You just need to check in there is no duplicate following a number, i.e x[i+1] != x[i] and note the last value will always be present.
df[c(df$x[-1] != df$x[-nrow(df)],TRUE),]
x y z
3 1 30 3
5 2 49 5
6 4 13 6
8 2 49 8
9 1 30 9
A cheap solution with dplyr that I could think of:
Method:
library(dplyr)
df %>%
mutate(id = lag(x, 1),
decision = if_else(x != id, 1, 0),
final = lead(decision, 1, default = 1)) %>%
filter(final == 1) %>%
select(-id, -decision, -final)
Output:
x y z
1 1 30 3
2 2 49 5
3 4 13 6
4 2 49 8
5 1 30 9
This will even work if your data has the same x value at the bottom
New Input:
df2 <- df %>% add_row(x = 1, y = 10, z = 12)
df2
x y z
1 1 10 1
2 1 11 2
3 1 30 3
4 2 12 4
5 2 49 5
6 4 13 6
7 2 12 7
8 2 49 8
9 1 30 9
10 1 10 12
Use same method:
df2 %>%
mutate(id = lag(x, 1),
decision = if_else(x != id, 1, 0),
final = lead(decision, 1, default = 1)) %>%
filter(final == 1) %>%
select(-id, -decision, -final)
New Output:
x y z
1 1 30 3
2 2 49 5
3 4 13 6
4 2 49 8
5 1 10 12
Here is a data.table solution.

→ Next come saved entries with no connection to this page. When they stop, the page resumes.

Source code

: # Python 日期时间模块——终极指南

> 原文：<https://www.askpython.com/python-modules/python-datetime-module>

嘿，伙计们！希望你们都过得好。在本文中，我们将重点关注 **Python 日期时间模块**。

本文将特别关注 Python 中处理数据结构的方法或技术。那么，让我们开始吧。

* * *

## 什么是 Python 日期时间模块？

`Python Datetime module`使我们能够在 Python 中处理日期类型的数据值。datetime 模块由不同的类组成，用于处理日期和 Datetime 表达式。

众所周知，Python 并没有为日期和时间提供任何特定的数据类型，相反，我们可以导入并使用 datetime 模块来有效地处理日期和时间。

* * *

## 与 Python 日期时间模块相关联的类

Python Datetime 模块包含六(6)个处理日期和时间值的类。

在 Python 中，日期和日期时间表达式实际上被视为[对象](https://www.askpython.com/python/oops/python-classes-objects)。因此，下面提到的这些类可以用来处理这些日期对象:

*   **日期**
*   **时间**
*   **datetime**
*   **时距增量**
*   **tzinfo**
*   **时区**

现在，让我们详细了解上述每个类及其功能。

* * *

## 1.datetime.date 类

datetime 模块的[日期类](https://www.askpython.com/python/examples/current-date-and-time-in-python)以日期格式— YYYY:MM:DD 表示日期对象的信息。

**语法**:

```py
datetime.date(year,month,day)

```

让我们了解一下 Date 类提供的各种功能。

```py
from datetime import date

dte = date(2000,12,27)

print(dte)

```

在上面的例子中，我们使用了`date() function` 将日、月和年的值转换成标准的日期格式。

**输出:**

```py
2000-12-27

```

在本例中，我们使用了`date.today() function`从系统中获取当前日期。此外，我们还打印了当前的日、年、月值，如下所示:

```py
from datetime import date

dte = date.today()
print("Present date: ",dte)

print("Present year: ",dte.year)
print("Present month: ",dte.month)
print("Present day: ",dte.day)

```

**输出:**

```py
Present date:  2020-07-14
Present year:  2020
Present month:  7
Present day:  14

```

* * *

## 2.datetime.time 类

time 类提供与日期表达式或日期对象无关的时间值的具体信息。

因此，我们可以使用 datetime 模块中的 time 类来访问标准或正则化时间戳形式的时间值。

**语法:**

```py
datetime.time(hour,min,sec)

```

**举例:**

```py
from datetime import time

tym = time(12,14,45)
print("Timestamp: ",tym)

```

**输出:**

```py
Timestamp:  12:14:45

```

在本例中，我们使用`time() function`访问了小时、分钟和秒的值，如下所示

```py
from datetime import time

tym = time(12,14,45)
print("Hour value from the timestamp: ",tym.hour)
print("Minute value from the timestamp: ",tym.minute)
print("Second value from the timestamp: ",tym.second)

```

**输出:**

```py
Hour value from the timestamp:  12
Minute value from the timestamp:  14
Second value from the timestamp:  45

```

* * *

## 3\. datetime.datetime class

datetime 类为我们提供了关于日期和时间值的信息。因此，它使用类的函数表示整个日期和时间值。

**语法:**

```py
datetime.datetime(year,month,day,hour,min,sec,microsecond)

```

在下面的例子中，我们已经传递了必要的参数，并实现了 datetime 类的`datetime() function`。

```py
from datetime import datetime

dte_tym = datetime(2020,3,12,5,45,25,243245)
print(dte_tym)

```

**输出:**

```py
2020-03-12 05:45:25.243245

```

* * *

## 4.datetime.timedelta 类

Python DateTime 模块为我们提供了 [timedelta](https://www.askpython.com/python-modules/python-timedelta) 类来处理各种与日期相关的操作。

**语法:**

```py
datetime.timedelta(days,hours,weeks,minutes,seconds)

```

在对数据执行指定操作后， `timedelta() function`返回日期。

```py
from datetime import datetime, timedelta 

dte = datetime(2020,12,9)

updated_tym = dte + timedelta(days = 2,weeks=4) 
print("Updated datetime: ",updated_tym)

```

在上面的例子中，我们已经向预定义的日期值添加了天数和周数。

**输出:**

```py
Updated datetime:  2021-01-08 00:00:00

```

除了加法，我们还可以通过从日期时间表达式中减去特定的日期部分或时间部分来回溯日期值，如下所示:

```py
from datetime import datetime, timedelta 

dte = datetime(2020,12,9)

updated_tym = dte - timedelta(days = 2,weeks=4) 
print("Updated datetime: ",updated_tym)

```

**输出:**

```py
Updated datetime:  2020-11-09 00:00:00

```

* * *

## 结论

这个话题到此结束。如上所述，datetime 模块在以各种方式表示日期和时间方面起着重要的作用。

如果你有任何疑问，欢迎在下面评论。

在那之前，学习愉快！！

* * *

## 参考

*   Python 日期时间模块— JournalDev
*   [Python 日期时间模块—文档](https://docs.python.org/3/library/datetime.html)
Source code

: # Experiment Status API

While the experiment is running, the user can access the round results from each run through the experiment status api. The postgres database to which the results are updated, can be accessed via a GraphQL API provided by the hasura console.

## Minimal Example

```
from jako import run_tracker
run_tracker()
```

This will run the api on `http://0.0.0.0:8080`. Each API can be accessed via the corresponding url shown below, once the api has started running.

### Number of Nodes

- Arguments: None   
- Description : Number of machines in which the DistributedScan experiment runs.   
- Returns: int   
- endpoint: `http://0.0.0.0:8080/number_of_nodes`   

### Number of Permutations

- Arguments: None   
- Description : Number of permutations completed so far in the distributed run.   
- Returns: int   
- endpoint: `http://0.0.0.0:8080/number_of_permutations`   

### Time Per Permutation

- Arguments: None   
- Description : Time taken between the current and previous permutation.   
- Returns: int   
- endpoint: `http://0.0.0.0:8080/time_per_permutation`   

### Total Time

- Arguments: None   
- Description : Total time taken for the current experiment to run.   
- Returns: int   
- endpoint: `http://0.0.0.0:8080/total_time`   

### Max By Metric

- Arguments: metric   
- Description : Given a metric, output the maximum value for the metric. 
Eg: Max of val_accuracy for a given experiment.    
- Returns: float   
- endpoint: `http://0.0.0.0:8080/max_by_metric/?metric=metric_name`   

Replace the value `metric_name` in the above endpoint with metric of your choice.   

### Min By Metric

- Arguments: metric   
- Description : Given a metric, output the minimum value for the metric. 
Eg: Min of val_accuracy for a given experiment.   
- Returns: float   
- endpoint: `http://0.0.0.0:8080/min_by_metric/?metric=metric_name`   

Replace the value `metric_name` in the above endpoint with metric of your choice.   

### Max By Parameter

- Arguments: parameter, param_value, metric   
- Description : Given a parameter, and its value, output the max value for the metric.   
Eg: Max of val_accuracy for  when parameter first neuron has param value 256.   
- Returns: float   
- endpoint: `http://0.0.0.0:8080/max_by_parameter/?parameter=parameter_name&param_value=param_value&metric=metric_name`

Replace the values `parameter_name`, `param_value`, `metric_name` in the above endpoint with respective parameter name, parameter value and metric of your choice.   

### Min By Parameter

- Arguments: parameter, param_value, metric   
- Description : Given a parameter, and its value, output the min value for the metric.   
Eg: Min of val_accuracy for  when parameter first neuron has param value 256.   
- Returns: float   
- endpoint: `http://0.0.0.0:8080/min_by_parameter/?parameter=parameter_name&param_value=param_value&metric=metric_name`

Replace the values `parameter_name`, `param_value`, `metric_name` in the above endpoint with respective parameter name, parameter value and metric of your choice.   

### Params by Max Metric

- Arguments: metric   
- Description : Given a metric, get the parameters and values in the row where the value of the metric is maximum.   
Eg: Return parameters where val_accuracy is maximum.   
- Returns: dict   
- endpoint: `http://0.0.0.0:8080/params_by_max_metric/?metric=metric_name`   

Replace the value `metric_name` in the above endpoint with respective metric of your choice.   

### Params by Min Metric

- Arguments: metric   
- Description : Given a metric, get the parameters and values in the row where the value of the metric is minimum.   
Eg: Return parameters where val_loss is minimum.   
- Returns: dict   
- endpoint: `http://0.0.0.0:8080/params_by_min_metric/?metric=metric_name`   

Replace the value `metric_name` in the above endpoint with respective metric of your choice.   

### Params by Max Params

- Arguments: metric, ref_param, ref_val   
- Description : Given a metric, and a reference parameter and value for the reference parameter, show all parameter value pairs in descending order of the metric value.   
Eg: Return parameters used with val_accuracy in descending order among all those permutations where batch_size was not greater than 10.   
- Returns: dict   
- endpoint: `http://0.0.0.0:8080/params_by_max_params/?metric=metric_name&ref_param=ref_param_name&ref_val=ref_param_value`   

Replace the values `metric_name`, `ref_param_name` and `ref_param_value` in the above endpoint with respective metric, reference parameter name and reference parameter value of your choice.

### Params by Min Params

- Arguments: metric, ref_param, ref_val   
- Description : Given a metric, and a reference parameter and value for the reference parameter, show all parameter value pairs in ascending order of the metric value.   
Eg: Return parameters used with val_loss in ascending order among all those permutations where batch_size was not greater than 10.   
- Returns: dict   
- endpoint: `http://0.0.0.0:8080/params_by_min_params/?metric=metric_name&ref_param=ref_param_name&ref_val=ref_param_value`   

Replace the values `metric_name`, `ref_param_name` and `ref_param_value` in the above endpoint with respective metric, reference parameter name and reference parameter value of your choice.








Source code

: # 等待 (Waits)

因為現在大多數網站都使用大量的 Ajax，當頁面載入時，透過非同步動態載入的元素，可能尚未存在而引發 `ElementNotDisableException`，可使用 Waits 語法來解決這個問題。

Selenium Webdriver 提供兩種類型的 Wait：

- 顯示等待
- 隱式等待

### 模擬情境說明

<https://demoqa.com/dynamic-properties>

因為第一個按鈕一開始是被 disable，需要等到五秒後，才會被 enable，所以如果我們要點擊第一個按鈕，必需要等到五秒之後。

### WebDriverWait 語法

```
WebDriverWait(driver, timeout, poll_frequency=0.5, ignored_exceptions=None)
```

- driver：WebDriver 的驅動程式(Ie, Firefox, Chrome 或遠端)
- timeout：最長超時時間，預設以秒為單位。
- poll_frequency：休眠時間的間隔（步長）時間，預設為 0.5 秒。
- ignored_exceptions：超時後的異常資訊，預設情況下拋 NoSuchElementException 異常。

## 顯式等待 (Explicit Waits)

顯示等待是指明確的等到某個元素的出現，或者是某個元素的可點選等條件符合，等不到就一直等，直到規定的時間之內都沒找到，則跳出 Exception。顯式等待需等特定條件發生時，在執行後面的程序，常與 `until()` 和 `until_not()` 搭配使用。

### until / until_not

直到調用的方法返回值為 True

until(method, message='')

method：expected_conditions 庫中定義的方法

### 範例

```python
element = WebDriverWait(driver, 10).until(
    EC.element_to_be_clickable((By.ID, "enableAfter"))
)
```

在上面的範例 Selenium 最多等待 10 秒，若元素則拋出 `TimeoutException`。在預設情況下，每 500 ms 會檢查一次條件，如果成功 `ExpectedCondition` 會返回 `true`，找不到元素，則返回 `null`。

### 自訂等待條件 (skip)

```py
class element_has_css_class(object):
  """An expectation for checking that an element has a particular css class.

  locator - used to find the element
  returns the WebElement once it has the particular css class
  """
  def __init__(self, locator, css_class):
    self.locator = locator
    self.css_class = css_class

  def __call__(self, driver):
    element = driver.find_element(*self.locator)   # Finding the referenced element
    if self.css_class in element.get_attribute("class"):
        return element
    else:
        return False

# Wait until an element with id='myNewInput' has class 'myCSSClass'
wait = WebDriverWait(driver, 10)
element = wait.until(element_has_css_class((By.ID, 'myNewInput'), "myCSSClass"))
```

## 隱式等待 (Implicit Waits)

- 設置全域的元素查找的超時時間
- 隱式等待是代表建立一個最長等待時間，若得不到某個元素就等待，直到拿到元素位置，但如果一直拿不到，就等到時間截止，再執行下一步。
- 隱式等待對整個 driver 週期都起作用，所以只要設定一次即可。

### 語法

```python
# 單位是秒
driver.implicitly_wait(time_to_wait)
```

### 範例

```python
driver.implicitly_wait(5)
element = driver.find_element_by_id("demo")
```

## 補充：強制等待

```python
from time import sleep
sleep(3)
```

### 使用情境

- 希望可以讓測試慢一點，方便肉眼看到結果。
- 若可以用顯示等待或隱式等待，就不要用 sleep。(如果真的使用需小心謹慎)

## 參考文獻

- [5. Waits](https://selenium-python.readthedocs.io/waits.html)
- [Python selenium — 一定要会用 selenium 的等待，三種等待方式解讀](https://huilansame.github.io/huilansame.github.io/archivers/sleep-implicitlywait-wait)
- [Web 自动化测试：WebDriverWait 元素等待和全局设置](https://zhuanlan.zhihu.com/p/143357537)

The trick is to create a shifted version of x with the shift function and compare it with x
library(data.table)
dattab <- as.data.table(df)
dattab[x != shift(x = x, n = 1, fill = -999, type = "lead")] # edited to add closing )
This way you compare each value of x with its immediately following value and throw out where they match. Make sure to set fill to something that is not in x in order for correct handling of the last value.